|Written by Administrator|
|Thursday, 17 June 2010 18:32|
Dr. Edna Angelica Calo Livne
During those moments when some of us have despaired of ever seeing peace between Palestinians and Israelis, Dr. Angelica Edna Calo Livne has shone through brightly with a different message, a different voice. Her work is a prayer made real in flesh and blood – and for that reality she was recognized as one of the 1000 women peacemakers nominated for the 2005 Nobel Prize! Born to a Jewish family in Rome, she has lived on an Israeli Kibbutz in the Galilee since the age of 20. An accomplished student of arts in education and Italian theater, Angelica watched horrified as relationships between Israelis and Palestinians deteriorated further and violence erupted on all sides during 2000's Second Intifada (Palestinian Uprising). But Angelica refused to accept this reality. She refused to stay silent.
"An educator of peace through art," a believer in the power of theater to change the world, Angelica created the Acrobaleno - Rainbow Theater - with her husband Yehuda. The Acrobaleno theater engages a company of 28 youth - Jewish, Palestinian, Christian, and Druse children living in Israel - in innovative and empowering dialogues that use theater as their centerpiece. These young people work together to tell the story of what it means to be a young person living in a place of war, to hope and dream for something different.
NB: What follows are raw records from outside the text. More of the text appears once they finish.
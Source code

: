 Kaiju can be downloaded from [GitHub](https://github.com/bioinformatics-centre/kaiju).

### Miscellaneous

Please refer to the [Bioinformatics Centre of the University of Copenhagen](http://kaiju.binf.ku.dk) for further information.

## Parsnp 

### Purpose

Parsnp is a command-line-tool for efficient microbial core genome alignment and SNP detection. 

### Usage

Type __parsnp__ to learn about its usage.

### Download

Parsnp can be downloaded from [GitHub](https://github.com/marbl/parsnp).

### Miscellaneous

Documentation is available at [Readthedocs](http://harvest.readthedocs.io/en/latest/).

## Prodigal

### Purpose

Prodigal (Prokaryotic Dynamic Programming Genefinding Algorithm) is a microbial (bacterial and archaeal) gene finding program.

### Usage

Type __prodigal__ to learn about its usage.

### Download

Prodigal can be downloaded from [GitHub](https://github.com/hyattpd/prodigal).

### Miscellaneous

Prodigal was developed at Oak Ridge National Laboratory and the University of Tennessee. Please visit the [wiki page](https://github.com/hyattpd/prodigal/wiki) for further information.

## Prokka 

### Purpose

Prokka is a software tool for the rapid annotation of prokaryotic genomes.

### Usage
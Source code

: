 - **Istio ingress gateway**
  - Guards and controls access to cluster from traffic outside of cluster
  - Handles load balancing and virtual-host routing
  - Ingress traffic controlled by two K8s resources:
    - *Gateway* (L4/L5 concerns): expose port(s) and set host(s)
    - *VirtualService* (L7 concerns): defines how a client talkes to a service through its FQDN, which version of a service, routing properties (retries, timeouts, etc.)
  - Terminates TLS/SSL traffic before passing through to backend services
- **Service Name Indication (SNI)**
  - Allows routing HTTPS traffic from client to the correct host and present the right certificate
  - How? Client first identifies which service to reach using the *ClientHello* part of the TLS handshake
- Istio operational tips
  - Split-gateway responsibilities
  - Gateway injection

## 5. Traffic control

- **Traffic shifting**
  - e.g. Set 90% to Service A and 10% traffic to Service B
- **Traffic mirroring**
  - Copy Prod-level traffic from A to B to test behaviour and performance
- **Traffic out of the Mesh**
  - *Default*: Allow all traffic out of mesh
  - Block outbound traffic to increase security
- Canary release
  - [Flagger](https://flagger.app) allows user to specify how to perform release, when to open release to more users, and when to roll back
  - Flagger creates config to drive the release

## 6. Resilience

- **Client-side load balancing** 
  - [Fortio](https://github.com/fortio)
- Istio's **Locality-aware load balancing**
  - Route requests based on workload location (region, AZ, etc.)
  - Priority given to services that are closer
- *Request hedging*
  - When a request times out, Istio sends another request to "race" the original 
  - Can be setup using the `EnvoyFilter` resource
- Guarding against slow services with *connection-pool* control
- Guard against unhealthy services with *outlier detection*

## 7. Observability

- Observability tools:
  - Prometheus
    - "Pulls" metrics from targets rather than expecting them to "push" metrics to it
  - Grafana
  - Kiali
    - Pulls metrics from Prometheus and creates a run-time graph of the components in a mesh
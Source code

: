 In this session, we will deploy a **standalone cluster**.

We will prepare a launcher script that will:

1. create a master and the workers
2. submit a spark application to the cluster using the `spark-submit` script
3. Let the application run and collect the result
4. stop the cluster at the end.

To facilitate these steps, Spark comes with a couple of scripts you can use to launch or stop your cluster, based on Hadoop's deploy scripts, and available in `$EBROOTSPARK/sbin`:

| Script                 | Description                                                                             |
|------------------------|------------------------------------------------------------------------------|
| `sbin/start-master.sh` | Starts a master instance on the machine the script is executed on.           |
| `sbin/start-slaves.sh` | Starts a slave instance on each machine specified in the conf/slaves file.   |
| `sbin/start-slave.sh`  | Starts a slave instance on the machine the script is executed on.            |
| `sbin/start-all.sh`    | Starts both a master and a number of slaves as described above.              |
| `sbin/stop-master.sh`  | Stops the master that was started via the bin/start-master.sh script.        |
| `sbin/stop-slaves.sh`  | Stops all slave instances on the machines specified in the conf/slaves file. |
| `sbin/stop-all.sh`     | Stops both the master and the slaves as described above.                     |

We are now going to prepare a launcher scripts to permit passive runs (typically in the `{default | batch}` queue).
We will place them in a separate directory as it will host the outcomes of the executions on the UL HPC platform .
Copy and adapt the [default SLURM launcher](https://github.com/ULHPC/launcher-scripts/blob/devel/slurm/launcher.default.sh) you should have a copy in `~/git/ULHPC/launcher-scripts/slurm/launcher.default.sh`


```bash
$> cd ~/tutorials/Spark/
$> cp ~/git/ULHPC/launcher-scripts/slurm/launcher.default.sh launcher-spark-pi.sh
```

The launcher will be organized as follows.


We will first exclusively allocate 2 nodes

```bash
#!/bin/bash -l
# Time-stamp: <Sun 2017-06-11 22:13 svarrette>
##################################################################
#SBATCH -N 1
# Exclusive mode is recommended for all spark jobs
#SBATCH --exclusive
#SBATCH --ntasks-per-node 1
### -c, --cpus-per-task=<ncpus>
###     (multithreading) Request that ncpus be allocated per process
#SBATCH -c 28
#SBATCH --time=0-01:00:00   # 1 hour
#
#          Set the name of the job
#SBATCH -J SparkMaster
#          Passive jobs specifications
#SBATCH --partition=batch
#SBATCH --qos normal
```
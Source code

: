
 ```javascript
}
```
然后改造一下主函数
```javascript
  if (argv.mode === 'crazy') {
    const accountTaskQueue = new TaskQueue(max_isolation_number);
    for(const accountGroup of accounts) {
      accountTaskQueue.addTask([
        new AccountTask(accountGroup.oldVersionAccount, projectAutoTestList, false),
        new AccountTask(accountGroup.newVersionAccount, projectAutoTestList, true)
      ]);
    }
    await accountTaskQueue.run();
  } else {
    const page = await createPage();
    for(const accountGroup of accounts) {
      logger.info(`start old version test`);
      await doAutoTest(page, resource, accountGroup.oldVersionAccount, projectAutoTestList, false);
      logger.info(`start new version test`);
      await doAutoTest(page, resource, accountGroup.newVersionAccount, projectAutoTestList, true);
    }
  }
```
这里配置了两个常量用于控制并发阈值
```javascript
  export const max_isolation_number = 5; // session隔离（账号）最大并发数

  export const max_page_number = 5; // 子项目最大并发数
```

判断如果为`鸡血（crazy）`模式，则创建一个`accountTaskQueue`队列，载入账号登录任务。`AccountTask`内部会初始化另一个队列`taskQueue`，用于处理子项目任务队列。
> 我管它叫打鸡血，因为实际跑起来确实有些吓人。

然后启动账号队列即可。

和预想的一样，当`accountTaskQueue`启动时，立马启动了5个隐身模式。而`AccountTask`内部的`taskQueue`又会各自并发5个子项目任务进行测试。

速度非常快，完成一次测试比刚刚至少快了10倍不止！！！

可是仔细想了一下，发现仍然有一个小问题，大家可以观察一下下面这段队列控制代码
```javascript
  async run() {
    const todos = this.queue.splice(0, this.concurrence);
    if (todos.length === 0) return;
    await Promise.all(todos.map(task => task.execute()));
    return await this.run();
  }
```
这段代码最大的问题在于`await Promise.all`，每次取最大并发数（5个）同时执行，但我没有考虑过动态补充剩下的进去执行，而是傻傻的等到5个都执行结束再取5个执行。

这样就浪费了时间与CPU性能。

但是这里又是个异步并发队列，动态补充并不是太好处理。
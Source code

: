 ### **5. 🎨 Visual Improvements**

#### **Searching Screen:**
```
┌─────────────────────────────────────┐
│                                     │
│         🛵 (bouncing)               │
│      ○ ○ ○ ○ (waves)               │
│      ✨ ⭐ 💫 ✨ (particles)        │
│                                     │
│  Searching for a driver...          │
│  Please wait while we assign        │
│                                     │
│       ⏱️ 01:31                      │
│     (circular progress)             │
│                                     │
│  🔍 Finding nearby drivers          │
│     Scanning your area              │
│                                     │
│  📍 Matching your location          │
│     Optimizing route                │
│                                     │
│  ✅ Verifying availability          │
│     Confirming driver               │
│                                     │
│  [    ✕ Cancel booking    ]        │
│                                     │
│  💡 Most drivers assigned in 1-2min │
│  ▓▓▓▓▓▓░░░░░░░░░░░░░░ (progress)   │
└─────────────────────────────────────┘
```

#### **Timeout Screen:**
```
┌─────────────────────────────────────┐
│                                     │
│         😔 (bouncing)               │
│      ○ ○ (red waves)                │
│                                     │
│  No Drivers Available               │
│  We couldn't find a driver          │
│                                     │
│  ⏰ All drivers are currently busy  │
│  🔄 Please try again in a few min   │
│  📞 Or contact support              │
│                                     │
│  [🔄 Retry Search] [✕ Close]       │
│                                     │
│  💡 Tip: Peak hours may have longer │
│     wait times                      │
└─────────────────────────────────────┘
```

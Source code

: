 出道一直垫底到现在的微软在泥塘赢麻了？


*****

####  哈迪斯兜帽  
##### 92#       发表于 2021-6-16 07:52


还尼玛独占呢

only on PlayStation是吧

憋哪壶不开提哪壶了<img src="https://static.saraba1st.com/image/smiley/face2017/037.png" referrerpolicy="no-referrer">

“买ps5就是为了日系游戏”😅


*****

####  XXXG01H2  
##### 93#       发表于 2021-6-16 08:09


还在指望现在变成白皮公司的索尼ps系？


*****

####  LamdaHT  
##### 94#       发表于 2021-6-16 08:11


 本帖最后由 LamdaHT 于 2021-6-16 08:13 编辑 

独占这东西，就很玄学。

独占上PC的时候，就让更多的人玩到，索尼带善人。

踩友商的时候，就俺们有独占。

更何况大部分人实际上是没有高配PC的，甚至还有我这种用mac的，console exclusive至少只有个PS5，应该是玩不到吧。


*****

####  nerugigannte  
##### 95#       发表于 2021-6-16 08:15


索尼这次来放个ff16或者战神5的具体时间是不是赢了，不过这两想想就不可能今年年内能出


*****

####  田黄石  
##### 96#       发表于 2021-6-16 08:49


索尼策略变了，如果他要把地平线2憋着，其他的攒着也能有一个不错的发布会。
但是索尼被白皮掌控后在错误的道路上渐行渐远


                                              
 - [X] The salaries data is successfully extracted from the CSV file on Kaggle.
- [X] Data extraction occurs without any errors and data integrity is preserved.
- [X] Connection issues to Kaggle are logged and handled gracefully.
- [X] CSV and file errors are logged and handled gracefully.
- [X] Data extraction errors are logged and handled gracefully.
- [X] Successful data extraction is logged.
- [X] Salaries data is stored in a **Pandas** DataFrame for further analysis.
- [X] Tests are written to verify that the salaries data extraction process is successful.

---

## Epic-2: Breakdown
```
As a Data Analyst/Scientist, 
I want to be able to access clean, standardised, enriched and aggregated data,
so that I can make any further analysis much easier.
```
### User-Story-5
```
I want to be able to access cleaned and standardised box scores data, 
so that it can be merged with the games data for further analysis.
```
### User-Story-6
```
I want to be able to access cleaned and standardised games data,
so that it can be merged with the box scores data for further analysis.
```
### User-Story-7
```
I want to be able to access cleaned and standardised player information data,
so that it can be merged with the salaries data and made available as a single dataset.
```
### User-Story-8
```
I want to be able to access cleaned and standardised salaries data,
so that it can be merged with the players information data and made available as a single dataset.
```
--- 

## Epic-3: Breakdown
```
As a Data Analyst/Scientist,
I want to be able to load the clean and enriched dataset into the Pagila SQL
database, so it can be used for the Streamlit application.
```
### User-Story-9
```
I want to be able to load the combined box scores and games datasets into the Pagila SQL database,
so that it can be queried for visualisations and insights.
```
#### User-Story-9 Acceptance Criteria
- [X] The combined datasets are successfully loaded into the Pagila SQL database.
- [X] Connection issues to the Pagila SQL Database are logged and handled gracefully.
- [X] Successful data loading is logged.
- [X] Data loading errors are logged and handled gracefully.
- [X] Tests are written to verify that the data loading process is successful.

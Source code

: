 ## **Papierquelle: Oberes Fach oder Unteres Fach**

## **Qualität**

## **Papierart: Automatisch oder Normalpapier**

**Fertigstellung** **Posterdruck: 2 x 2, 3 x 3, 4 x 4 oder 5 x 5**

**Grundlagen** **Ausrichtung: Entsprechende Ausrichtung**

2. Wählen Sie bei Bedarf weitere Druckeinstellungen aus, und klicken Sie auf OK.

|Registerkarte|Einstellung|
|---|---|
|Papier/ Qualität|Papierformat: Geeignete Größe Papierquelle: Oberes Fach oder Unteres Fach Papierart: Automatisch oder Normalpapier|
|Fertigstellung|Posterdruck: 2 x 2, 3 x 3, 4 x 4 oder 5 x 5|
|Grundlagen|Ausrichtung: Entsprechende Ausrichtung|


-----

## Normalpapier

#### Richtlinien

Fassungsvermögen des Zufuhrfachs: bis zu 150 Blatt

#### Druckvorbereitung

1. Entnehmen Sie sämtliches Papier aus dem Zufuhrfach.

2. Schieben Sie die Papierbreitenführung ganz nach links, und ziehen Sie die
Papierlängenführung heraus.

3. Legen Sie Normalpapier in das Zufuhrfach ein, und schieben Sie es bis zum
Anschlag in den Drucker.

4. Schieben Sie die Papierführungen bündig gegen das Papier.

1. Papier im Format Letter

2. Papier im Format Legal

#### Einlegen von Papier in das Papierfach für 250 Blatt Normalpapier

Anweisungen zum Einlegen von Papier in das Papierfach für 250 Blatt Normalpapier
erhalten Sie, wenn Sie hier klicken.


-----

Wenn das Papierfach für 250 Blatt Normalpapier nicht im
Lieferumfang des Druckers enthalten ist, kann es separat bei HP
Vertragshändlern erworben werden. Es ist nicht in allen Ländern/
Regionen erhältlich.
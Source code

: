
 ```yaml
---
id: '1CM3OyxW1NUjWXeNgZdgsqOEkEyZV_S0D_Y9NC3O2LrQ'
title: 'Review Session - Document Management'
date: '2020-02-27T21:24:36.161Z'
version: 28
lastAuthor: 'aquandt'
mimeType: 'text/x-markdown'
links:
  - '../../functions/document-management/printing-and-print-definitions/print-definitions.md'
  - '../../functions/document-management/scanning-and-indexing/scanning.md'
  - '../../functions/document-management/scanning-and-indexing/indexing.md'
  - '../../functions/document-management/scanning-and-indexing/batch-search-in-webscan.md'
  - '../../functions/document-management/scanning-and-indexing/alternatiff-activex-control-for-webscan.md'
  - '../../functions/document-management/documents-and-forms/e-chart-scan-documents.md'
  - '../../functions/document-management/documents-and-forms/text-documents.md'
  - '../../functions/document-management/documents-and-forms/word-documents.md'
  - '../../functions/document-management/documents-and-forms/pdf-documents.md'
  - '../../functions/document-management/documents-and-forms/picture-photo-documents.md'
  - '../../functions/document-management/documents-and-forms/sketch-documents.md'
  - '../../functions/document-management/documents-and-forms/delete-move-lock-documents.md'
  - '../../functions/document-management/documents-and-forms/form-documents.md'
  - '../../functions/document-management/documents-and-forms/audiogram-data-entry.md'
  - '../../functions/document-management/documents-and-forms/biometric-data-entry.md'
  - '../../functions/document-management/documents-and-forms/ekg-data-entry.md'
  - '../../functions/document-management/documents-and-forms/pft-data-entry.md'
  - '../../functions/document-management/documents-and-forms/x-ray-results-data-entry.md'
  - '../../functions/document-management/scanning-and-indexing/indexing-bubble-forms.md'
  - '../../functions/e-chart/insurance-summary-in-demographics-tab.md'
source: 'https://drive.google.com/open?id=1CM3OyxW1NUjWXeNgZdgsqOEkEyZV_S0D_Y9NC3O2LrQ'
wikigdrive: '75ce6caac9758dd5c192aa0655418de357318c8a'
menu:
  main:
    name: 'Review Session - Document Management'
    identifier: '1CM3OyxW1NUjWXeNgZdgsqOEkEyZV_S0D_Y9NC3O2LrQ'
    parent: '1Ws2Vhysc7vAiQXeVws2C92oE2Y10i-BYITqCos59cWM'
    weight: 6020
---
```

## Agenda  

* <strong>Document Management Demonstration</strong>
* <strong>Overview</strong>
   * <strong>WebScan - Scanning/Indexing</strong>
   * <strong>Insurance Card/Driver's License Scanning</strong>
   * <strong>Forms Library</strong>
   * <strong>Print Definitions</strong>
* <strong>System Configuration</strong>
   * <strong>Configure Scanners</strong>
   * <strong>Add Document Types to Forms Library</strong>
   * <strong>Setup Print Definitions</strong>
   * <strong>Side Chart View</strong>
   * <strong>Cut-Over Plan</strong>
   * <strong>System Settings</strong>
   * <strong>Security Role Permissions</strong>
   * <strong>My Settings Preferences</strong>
With the students in Acrobaleno, Angelica conceived the widely performed dance piece Beresheet, which means "In the Beginning." Beresheet explores the horror of war for a young person and subtly offers a way to understand those who are different, and to create a new world through this understanding. Angelica's Beresheet L'Shalom Foundation ("A Beginning to Peace") continues to work with the students of Acrobaleno and others, some who have been direct victims of the violence of the Israeli-Palestinian conflict. The foundation works to support the work of dialogue between children from very different backgrounds and stories. It gives the children a joy to organize around, something to lift them up and move them forward in the face of the horrors of the conflict that they've seen. Through dance, music, theater, soccer, and radio production, these students move forward together, creating a space where people treat one another with compassion and trust despite their differences.Angelica writes, "understanding and studying the different cultures, the traditions of peoples, the festivals, holidays, customs, prayers, names, proverbs, and lullabies of others, of those who are different from us because of religion or nationality, is one of the most exciting adventures in the world. It is something that has to be taught to your children from a very young age." And Angelica has done just that. She has taught this essential lesson to her children and to the children of others. She has created a space where Israeli and Palestinian, Jewish and Christian, and Muslim and Druse can move, dance and speak out together. She continues to show young people that the world can look different, that our differences are beautiful, and that the differences are not so many after all.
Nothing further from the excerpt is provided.